Routing

Encapsulation

When no configuration is provided, Cilium automatically runs in this mode as it is the mode with the fewest requirements on the underlying networking infrastructure.

In this mode, all cluster nodes form a mesh of tunnels using the UDP-based encapsulation protocols VXLAN or Geneve. All traffic between Cilium nodes is encapsulated.

Requirements on the network

  • Encapsulation relies on normal node to node connectivity. This means that if Cilium nodes can already reach each other, all routing requirements are already met.

  • The underlying network must support IPv4. See GitHub issue 17240 for the status of IPv6-based tunneling.

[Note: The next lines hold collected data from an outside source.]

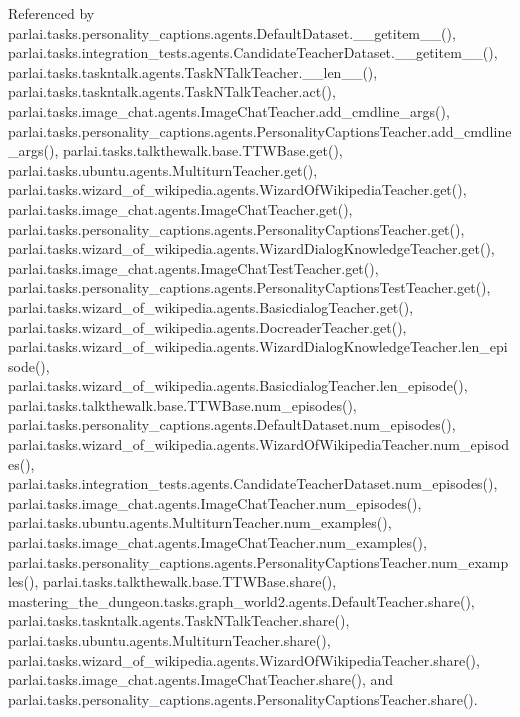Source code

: Referenced by parlai.\+tasks.\+personality\+\_\+captions.\+agents.\+Default\+Dataset.\+\_\+\+\_\+getitem\+\_\+\+\_\+(), parlai.\+tasks.\+integration\+\_\+tests.\+agents.\+Candidate\+Teacher\+Dataset.\+\_\+\+\_\+getitem\+\_\+\+\_\+(), parlai.\+tasks.\+taskntalk.\+agents.\+Task\+N\+Talk\+Teacher.\+\_\+\+\_\+len\+\_\+\+\_\+(), parlai.\+tasks.\+taskntalk.\+agents.\+Task\+N\+Talk\+Teacher.\+act(), parlai.\+tasks.\+image\+\_\+chat.\+agents.\+Image\+Chat\+Teacher.\+add\+\_\+cmdline\+\_\+args(), parlai.\+tasks.\+personality\+\_\+captions.\+agents.\+Personality\+Captions\+Teacher.\+add\+\_\+cmdline\+\_\+args(), parlai.\+tasks.\+talkthewalk.\+base.\+T\+T\+W\+Base.\+get(), parlai.\+tasks.\+ubuntu.\+agents.\+Multiturn\+Teacher.\+get(), parlai.\+tasks.\+wizard\+\_\+of\+\_\+wikipedia.\+agents.\+Wizard\+Of\+Wikipedia\+Teacher.\+get(), parlai.\+tasks.\+image\+\_\+chat.\+agents.\+Image\+Chat\+Teacher.\+get(), parlai.\+tasks.\+personality\+\_\+captions.\+agents.\+Personality\+Captions\+Teacher.\+get(), parlai.\+tasks.\+wizard\+\_\+of\+\_\+wikipedia.\+agents.\+Wizard\+Dialog\+Knowledge\+Teacher.\+get(), parlai.\+tasks.\+image\+\_\+chat.\+agents.\+Image\+Chat\+Test\+Teacher.\+get(), parlai.\+tasks.\+personality\+\_\+captions.\+agents.\+Personality\+Captions\+Test\+Teacher.\+get(), parlai.\+tasks.\+wizard\+\_\+of\+\_\+wikipedia.\+agents.\+Basicdialog\+Teacher.\+get(), parlai.\+tasks.\+wizard\+\_\+of\+\_\+wikipedia.\+agents.\+Docreader\+Teacher.\+get(), parlai.\+tasks.\+wizard\+\_\+of\+\_\+wikipedia.\+agents.\+Wizard\+Dialog\+Knowledge\+Teacher.\+len\+\_\+episode(), parlai.\+tasks.\+wizard\+\_\+of\+\_\+wikipedia.\+agents.\+Basicdialog\+Teacher.\+len\+\_\+episode(), parlai.\+tasks.\+talkthewalk.\+base.\+T\+T\+W\+Base.\+num\+\_\+episodes(), parlai.\+tasks.\+personality\+\_\+captions.\+agents.\+Default\+Dataset.\+num\+\_\+episodes(), parlai.\+tasks.\+wizard\+\_\+of\+\_\+wikipedia.\+agents.\+Wizard\+Of\+Wikipedia\+Teacher.\+num\+\_\+episodes(), parlai.\+tasks.\+integration\+\_\+tests.\+agents.\+Candidate\+Teacher\+Dataset.\+num\+\_\+episodes(), parlai.\+tasks.\+image\+\_\+chat.\+agents.\+Image\+Chat\+Teacher.\+num\+\_\+episodes(), parlai.\+tasks.\+ubuntu.\+agents.\+Multiturn\+Teacher.\+num\+\_\+examples(), parlai.\+tasks.\+image\+\_\+chat.\+agents.\+Image\+Chat\+Teacher.\+num\+\_\+examples(), parlai.\+tasks.\+personality\+\_\+captions.\+agents.\+Personality\+Captions\+Teacher.\+num\+\_\+examples(), parlai.\+tasks.\+talkthewalk.\+base.\+T\+T\+W\+Base.\+share(), mastering\+\_\+the\+\_\+dungeon.\+tasks.\+graph\+\_\+world2.\+agents.\+Default\+Teacher.\+share(), parlai.\+tasks.\+taskntalk.\+agents.\+Task\+N\+Talk\+Teacher.\+share(), parlai.\+tasks.\+ubuntu.\+agents.\+Multiturn\+Teacher.\+share(), parlai.\+tasks.\+wizard\+\_\+of\+\_\+wikipedia.\+agents.\+Wizard\+Of\+Wikipedia\+Teacher.\+share(), parlai.\+tasks.\+image\+\_\+chat.\+agents.\+Image\+Chat\+Teacher.\+share(), and parlai.\+tasks.\+personality\+\_\+captions.\+agents.\+Personality\+Captions\+Teacher.\+share().

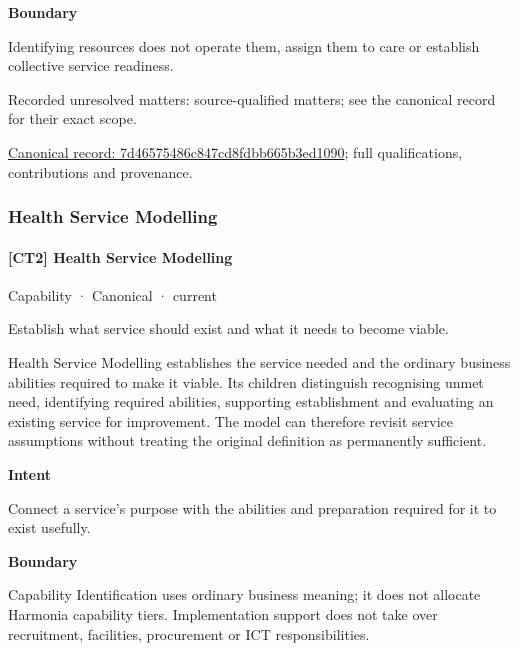 \textbf{Boundary}



Identifying resources does not operate them, assign them to care or establish collective service readiness.


{\small Recorded unresolved matters: source-qualified matters; see the canonical record for their exact scope.}\par
{\footnotesize \href{../../../../continuum/strategy/capability/7d46575486c847cd8fdbb665b3ed1090.md}{Canonical record: 7d46575486c847cd8fdbb665b3ed1090}; full qualifications, contributions and provenance.}\par
\subsubsection{Health Service Modelling}

\paragraph{[CT2] Health Service Modelling}

\label{element:9a3e90db97b94d1888a2a5c5effb8999}
{\small Capability · Canonical · current}\par

Establish what service should exist and what it needs to become viable.



Health Service Modelling establishes the service needed and the ordinary business abilities required to make it viable. Its children distinguish recognising unmet need, identifying required abilities, supporting establishment and evaluating an existing service for improvement. The model can therefore revisit service assumptions without treating the original definition as permanently sufficient.



\textbf{Intent}



Connect a service's purpose with the abilities and preparation required for it to exist usefully.



\textbf{Boundary}



Capability Identification uses ordinary business meaning; it does not allocate Harmonia capability tiers. Implementation support does not take over recruitment, facilities, procurement or ICT responsibilities.


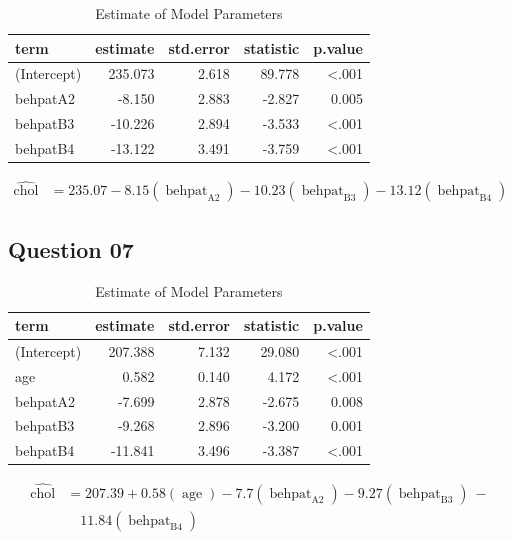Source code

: \documentclass[
  12pt,
  oneside]{article}
\begin{document}
\begin{table}[H]

\caption{\label{tab:Table-07}Estimate of Model Parameters}
\centering
\begin{tabular}[t]{lrrrr}
\toprule
term & estimate & std.error & statistic & p.value\\
\midrule
(Intercept) & 235.073 & 2.618 & 89.778 & <.001\\
behpatA2 & -8.150 & 2.883 & -2.827 & 0.005\\
behpatB3 & -10.226 & 2.894 & -3.533 & <.001\\
behpatB4 & -13.122 & 3.491 & -3.759 & <.001\\
\bottomrule
\end{tabular}
\end{table}

\begin{equation}
\begin{aligned}
\operatorname{\widehat{chol}} &= 235.07 - 8.15(\operatorname{behpat}_{\operatorname{A2}}) - 10.23(\operatorname{behpat}_{\operatorname{B3}}) - 13.12(\operatorname{behpat}_{\operatorname{B4}})
\end{aligned}
\end{equation}

\hypertarget{question-07}{%
\subsection{Question 07}\label{question-07}}

\begin{table}[H]

\caption{\label{tab:Table-08}Estimate of Model Parameters}
\centering
\begin{tabular}[t]{lrrrr}
\toprule
term & estimate & std.error & statistic & p.value\\
\midrule
(Intercept) & 207.388 & 7.132 & 29.080 & <.001\\
age & 0.582 & 0.140 & 4.172 & <.001\\
behpatA2 & -7.699 & 2.878 & -2.675 & 0.008\\
behpatB3 & -9.268 & 2.896 & -3.200 & 0.001\\
behpatB4 & -11.841 & 3.496 & -3.387 & <.001\\
\bottomrule
\end{tabular}
\end{table}

\begin{equation}
\begin{aligned}
\operatorname{\widehat{chol}} &= 207.39 + 0.58(\operatorname{age}) - 7.7(\operatorname{behpat}_{\operatorname{A2}}) - 9.27(\operatorname{behpat}_{\operatorname{B3}})\ - \\
&\quad 11.84(\operatorname{behpat}_{\operatorname{B4}})
\end{aligned}
\end{equation}
\end{document}
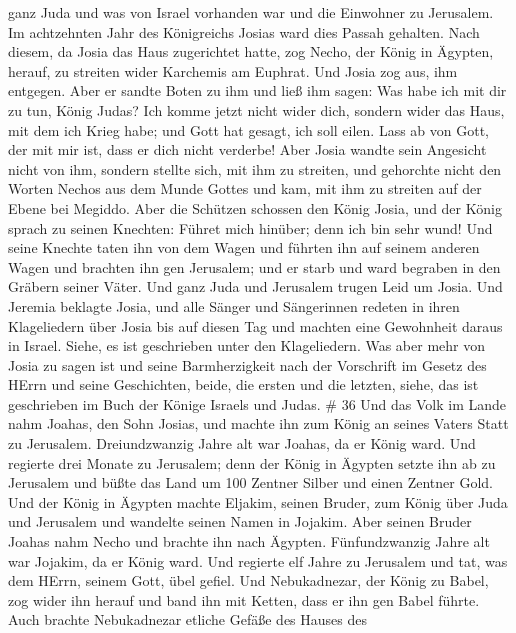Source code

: ganz Juda und was von Israel vorhanden war und die Einwohner zu
Jerusalem.  Im achtzehnten Jahr des Königreichs Josias ward
dies Passah gehalten.  Nach diesem, da Josia das Haus
zugerichtet hatte, zog Necho, der König in Ägypten, herauf, zu streiten
wider Karchemis am Euphrat. Und Josia zog aus, ihm entgegen.
 Aber er sandte Boten zu ihm und ließ ihm sagen: Was habe
ich mit dir zu tun, König Judas? Ich komme jetzt nicht wider dich,
sondern wider das Haus, mit dem ich Krieg habe; und Gott hat gesagt, ich
soll eilen. Lass ab von Gott, der mit mir ist, dass er dich nicht
verderbe!  Aber Josia wandte sein Angesicht nicht von ihm,
sondern stellte sich, mit ihm zu streiten, und gehorchte nicht den
Worten Nechos aus dem Munde Gottes und kam, mit ihm zu streiten auf der
Ebene bei Megiddo.  Aber die Schützen schossen den König
Josia, und der König sprach zu seinen Knechten: Führet mich hinüber;
denn ich bin sehr wund!  Und seine Knechte taten ihn von
dem Wagen und führten ihn auf seinem anderen Wagen und brachten ihn gen
Jerusalem; und er starb und ward begraben in den Gräbern seiner Väter.
Und ganz Juda und Jerusalem trugen Leid um Josia.  Und
Jeremia beklagte Josia, und alle Sänger und Sängerinnen redeten in ihren
Klageliedern über Josia bis auf diesen Tag und machten eine Gewohnheit
daraus in Israel. Siehe, es ist geschrieben unter den Klageliedern.
 Was aber mehr von Josia zu sagen ist und seine
Barmherzigkeit nach der Vorschrift im Gesetz des HErrn  und
seine Geschichten, beide, die ersten und die letzten, siehe, das ist
geschrieben im Buch der Könige Israels und Judas. \# 36  Und
das Volk im Lande nahm Joahas, den Sohn Josias, und machte ihn zum König
an seines Vaters Statt zu Jerusalem.  Dreiundzwanzig Jahre
alt war Joahas, da er König ward. Und regierte drei Monate zu Jerusalem;
 denn der König in Ägypten setzte ihn ab zu Jerusalem und
büßte das Land um 100 Zentner Silber und einen Zentner Gold.
 Und der König in Ägypten machte Eljakim, seinen Bruder, zum
König über Juda und Jerusalem und wandelte seinen Namen in Jojakim. Aber
seinen Bruder Joahas nahm Necho und brachte ihn nach Ägypten.
 Fünfundzwanzig Jahre alt war Jojakim, da er König ward. Und
regierte elf Jahre zu Jerusalem und tat, was dem HErrn, seinem Gott,
übel gefiel.  Und Nebukadnezar, der König zu Babel, zog
wider ihn herauf und band ihn mit Ketten, dass er ihn gen Babel führte.
 Auch brachte Nebukadnezar etliche Gefäße des Hauses des

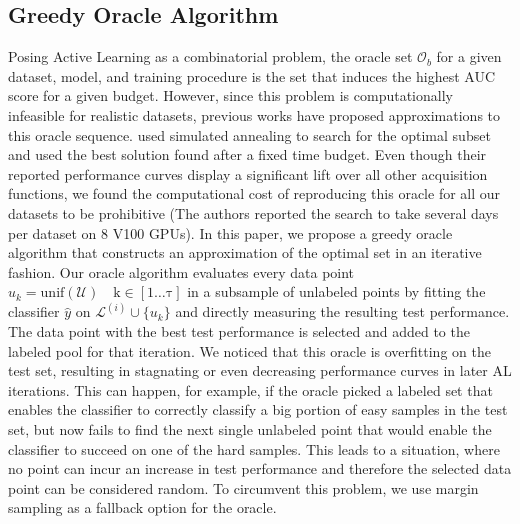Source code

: \documentclass[]{article}
\begin{document}
\subsection{Greedy Oracle Algorithm}\label{sec:oracle}
Posing Active Learning as a combinatorial problem, the oracle set $\mathcal{O}_b$ for a given dataset, model, and training procedure is the set that induces the highest AUC score for a given budget.
However, since this problem is computationally infeasible for realistic datasets, previous works have proposed approximations to this oracle sequence. 
\cite{zhou2021towards} used simulated annealing to search for the optimal subset and used the best  solution found after a fixed time budget. 
Even though their reported performance curves display a significant lift over all other acquisition functions, we found the computational cost of reproducing this oracle for all our datasets to be prohibitive (The authors reported the search to take several days per dataset on 8 V100 GPUs).
In this paper, we propose a greedy oracle algorithm that constructs an approximation of the optimal set in an iterative fashion.
Our oracle algorithm evaluates every data point $u_k = \operatorname{unif(\mathcal{U}) \quad k \in [1 \ldots \tau]}$ in a subsample of unlabeled points by fitting the classifier $\hat y$ on $\mathcal{L}^{(i)} \cup \{u_k\}$ and directly measuring the resulting test performance.
The data point with the best test performance is selected and added to the labeled pool for that iteration.
We noticed that this oracle is overfitting on the test set, resulting in stagnating or even decreasing performance curves in later AL iterations.
This can happen, for example, if the oracle picked a labeled set that enables the classifier to correctly classify a big portion of easy samples in the test set, but now fails to find the next single unlabeled point that would enable the classifier to succeed on one of the hard samples.
This leads to a situation, where no point can incur an increase in test performance and therefore the selected data point can be considered random.
To circumvent this problem, we use margin sampling \cite{wang2014new} as a fallback option for the oracle.
\end{document}
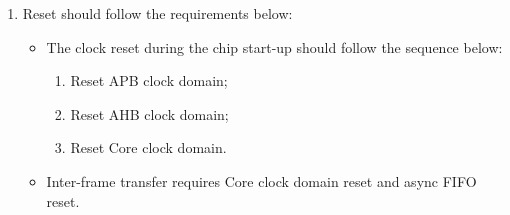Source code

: \documentclass[main\_\_EN.tex]{subfiles}
\begin{document}
\begin{enumerate}
    Here are the specific operation steps for the RX unit:
    \begin{itemize}
        \item Clear \hyperref[fielddesc:PCRPARLCLKRXEN]{PCR\_PARL\_CLK\_RX\_EN} to turn off RX Core clock domain;
        \item Write 1 to \hyperref[fielddesc:PARLIORXSTART]{PARL\_IO\_RX\_START};
        \item Set \hyperref[fielddesc:PCRPARLCLKRXEN]{PCR\_PARL\_CLK\_RX\_EN} to turn on RX Core clock domain;
        \item Operate the external device to start sending data;
        \item Clear \hyperref[fielddesc:PCRPARLCLKRXEN]{PCR\_PARL\_CLK\_RX\_EN} to turn off RX Core clock domain;
        \item Write 0 to \hyperref[fielddesc:PARLIORXSTART]{PARL\_IO\_RX\_START}.
    \end{itemize}
    Here are the specific operation steps for the TX unit:
    \begin{itemize}
        \item Clear \hyperref[fielddesc:PCRPARLCLKTXEN]{PCR\_PARL\_CLK\_TX\_EN} to turn off TX Core clock domain;
        \item Write 1 to \hyperref[fielddesc:PARLIOTXSTART]{PARL\_IO\_TX\_START};
        \item Set \hyperref[fielddesc:PCRPARLCLKTXEN]{PCR\_PARL\_CLK\_TX\_EN} to turn on TX Core clock domain;
        \item Operate the external device to start receiving data;
        \item Clear \hyperref[fielddesc:PCRPARLCLKTXEN]{PCR\_PARL\_CLK\_TX\_EN} to turn off TX Core clock domain;
        \item Write 0 to \hyperref[fielddesc:PARLIOTXSTART]{PARL\_IO\_TX\_START}.
    \end{itemize}
    
    \item Reset should follow the requirements below:
    \begin{itemize}
        \item The clock reset during the chip start-up should follow the sequence below:
        \begin{enumerate}
            \item Reset APB clock domain;
            \item Reset AHB clock domain;
            \item Reset Core clock domain.
        \end{enumerate}
        \item Inter-frame transfer requires Core clock domain reset and async FIFO reset.
    \end{itemize}
\end{enumerate}
\end{document}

  • The underlying network and firewalls must allow encapsulated packets:

    Encapsulation Mode

    Port Range / Protocol

    VXLAN (Default)

    8472/UDP

    Geneve

    6081/UDP

Advantages of the model

Simplicity

The network which connects the cluster nodes does not need to be made aware of the PodCIDRs. Cluster nodes can spawn multiple routing or link-layer domains. The topology of the underlying network is irrelevant as long as cluster nodes can reach each other using IP/UDP.

Addressing space

Due to not depending on any underlying networking limitations, the available addressing space is potentially much larger and allows to run any number of pods per node if the PodCIDR size is configured accordingly.

Auto-configuration

When running together with an orchestration system such as Kubernetes, the list of all nodes in the cluster including their associated allocation prefix node is made available to each agent automatically. New nodes joining the cluster will automatically be incorporated into the mesh.

Identity context

Encapsulation protocols allow for the carrying of metadata along with the network packet. Cilium makes use of this ability to transfer metadata such as the source security identity. The identity transfer is an optimization designed to avoid one identity lookup on the remote node.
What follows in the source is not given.